Similarly, mentor training should be accompanied by cultural shifts in institutional approaches to mentoring. Among participants in our “Mentoring the Mentors” workshops, there was a high degree of variability in the value placed on mentoring by their home research institutions. These ranged from one extreme in which universities protected faculty time for mentoring, offered mentoring awards, and counted mentoring as valuable as classroom teaching in promotion decisions. On the other extreme, some participants reported that their institutions implicitly or explicitly discouraged faculty from devoting much time to mentoring by not acknowledging such efforts in promotion and tenure decisions and not allowing relief from clinical, administrative, or teaching activities to allow time for mentoring. Given the empirical evidence of the importance of quality mentoring on a range of outcomes, structural factors must be addressed to encourage and empower researchers to devote time and effort to mentoring early career investigators.
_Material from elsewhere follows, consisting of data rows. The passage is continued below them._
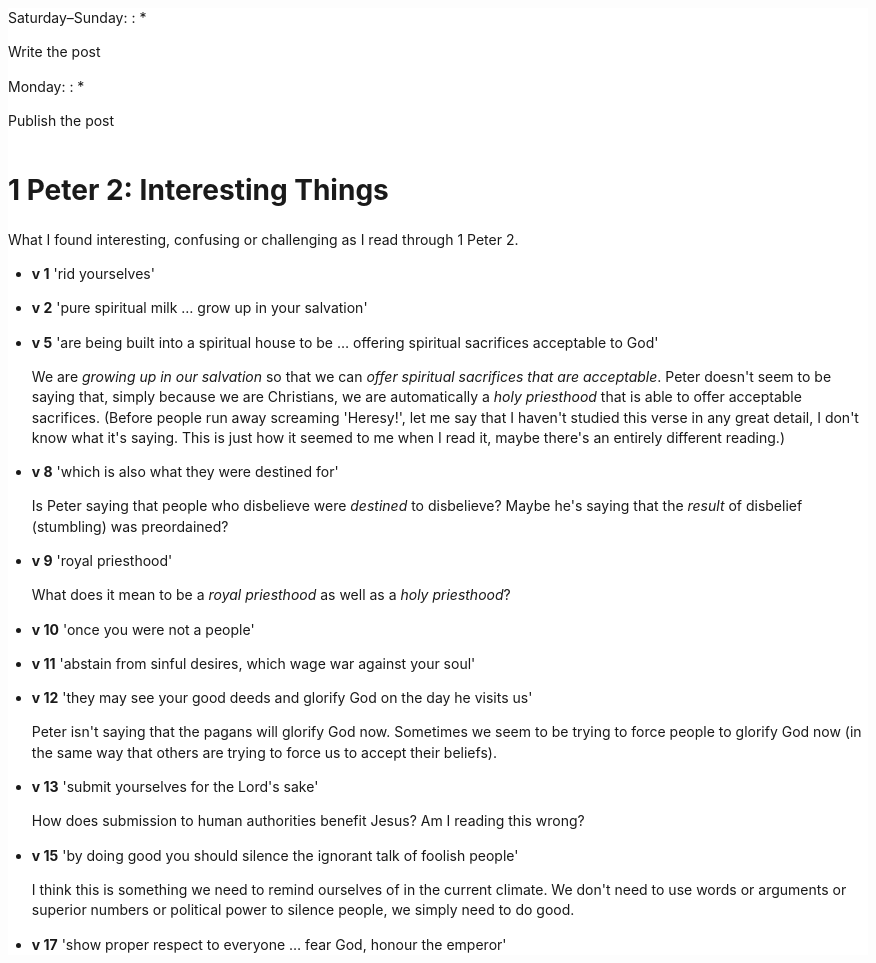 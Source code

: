 Saturday–Sunday:
: * <p>Write the post</p>

Monday:
: * <p>Publish the post</p>

# 1 Peter 2: Interesting Things

What I found interesting, confusing or challenging as I read through 1 Peter 2.

* **v 1** 'rid yourselves'

* **v 2** 'pure spiritual milk … grow up in your salvation'

* **v 5** 'are being built into a spiritual house to be … offering spiritual
  sacrifices acceptable to God'

  We are _growing up in our salvation_ so that we can _offer spiritual
  sacrifices that are acceptable_. Peter doesn't seem to be saying that, simply
  because we are Christians, we are automatically a _holy priesthood_ that is
  able to offer acceptable sacrifices. (Before people run away screaming
  'Heresy!', let me say that I haven't studied this verse in any great detail, I
  don't know what it's saying. This is just how it seemed to me when I read it,
  maybe there's an entirely different reading.)

* **v 8** 'which is also what they were destined for'

  Is Peter saying that people who disbelieve were _destined_ to disbelieve?
  Maybe he's saying that the _result_ of disbelief (stumbling) was preordained?

* **v 9** 'royal priesthood'

  What does it mean to be a _royal priesthood_ as well as a _holy priesthood_?

* **v 10** 'once you were not a people'

* **v 11** 'abstain from sinful desires, which wage war against your soul'

* **v 12** 'they may see your good deeds and glorify God on the day he visits
  us'

  Peter isn't saying that the pagans will glorify God now. Sometimes we seem to
  be trying to force people to glorify God now (in the same way that others are
  trying to force us to accept their beliefs).

* **v 13** 'submit yourselves for the Lord's sake'

  How does submission to human authorities benefit Jesus? Am I reading this
  wrong?

* **v 15** 'by doing good you should silence the ignorant talk of foolish
  people'

  I think this is something we need to remind ourselves of in the current
  climate. We don't need to use words or arguments or superior numbers or
  political power to silence people, we simply need to do good.

* **v 17** 'show proper respect to everyone … fear God, honour the emperor'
In summary, mentor training is an important element in a comprehensive approach to optimize outcomes for early career investigators, and may be particularly influential in countering the challenges faced by scholars from underrepresented backgrounds. We describe here a model for an intensive “Mentoring the Mentors” training program designed to incorporate best practices in mentoring for HIV researchers and plan longitudinal studies and supplemental mentee training programs to ultimately change mentoring practices and improve outcomes.